Kevin Puts


Kevin Puts is often described as one of the most important American composers of his generation. Improvising on the piano for fun since he was around 8 years old, he went on to study piano and composition at university—first at the Eastman School of Music, and then at Yale. His talent for composition was recognized early on: at just 24 years of age, he was simultaneously appointed Composer-in-Residence for the New York-based organization Young Concert Artists and for the California Symphony. Puts is not yet 45 years old but his work has already garnered several prestigious honours, including the Pulitzer Prize for Music (2012) for his opera Silent Night (2011), and his works are performed by such internationally renowned artists and ensembles as the New York Philharmonic, the Los Angeles Chamber Orchestra, the Mirò Quartet, and cellist Yo-Yo Ma.

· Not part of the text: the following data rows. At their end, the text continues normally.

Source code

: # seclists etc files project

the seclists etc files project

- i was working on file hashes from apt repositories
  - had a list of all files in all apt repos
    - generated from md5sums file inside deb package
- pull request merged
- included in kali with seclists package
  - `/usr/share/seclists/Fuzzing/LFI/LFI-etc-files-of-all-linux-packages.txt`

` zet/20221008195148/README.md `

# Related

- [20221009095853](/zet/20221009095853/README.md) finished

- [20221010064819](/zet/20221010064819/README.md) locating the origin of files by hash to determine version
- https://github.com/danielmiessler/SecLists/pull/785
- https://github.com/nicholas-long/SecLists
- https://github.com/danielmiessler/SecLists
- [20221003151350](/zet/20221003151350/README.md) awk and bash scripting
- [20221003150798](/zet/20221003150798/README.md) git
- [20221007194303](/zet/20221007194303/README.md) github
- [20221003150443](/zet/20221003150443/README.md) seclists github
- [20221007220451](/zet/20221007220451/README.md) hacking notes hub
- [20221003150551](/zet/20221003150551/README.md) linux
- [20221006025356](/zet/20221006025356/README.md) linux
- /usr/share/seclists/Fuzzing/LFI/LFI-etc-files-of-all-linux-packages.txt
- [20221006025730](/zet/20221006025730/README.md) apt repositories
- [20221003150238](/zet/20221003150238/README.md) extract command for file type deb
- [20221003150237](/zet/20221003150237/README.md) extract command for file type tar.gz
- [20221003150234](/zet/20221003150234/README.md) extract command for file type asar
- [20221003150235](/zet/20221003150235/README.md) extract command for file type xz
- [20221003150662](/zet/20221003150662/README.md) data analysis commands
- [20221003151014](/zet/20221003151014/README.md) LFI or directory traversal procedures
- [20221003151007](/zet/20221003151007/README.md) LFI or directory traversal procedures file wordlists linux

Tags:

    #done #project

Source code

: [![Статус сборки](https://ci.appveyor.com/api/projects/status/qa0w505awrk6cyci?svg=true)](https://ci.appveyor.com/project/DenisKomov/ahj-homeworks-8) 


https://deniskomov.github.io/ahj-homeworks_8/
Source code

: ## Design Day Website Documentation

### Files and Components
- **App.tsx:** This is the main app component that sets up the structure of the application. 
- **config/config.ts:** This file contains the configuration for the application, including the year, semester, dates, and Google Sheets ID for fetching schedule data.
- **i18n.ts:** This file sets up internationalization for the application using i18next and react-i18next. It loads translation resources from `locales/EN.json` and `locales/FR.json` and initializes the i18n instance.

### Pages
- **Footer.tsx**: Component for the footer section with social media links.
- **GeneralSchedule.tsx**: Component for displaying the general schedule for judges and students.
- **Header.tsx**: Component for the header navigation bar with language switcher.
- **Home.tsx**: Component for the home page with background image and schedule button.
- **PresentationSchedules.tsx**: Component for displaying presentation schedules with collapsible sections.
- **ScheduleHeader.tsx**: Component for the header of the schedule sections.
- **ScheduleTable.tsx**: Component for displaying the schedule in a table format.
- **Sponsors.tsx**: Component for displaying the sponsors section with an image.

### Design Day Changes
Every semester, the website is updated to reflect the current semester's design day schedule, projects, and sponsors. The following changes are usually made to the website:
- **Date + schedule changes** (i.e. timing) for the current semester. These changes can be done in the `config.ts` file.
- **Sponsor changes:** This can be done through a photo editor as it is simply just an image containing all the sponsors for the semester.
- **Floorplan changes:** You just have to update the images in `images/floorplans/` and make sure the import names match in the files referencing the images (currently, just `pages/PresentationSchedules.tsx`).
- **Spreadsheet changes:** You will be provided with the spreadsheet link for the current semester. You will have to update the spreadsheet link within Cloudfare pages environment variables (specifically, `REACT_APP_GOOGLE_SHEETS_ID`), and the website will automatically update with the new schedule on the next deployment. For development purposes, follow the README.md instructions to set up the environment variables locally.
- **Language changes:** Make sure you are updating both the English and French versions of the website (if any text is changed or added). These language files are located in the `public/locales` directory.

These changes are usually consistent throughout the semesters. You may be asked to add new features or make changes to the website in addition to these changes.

His output includes some fifty works and is distinguished by its stylistic, formal, and instrumental diversity. On the one hand, his musical style could be qualified as “neo-Romantic,” due to its references to 19th-century music, in particular to that of Beethoven (Inspiring Beethoven, 2001; Trio-Sinfonia, 2006; Lento Assai, 2008). Nevertheless, this has not prevented Puts from experimenting with other musical styles, such as minimalism or popular music (his Symphony No. 3, Vespertine” is inspired by the album of the same name by Björk).With his Symphony No. 1 (1999), Puts started framing his works within the broader context of contemporary issues, such as school violence (Dark Vigil, 1999), the fallout of 9/11 (Falling Dream, 2001, and Symphony No. 2, 2002), the war in Iraq and in Afghanistan (Clarinet Concerto, 2009), and climate change (Hymn to the Sun, 2008, and Night, 2008). His only opera to date, Silent Night, can be read in this light: it deals with the absurdity of war, with brotherhood. In an interview appearing in the Denver Post on April 10, 2009, Puts, in discussing his compositional approach, stated: “Basically I'm really trying to say something that is going to have impact on the audience [...] I won't compromise my style, but the decisions I make from the very first bars are about: How do you keep people wanting to listen?” The response to his works seems to indicate that he has succeeded.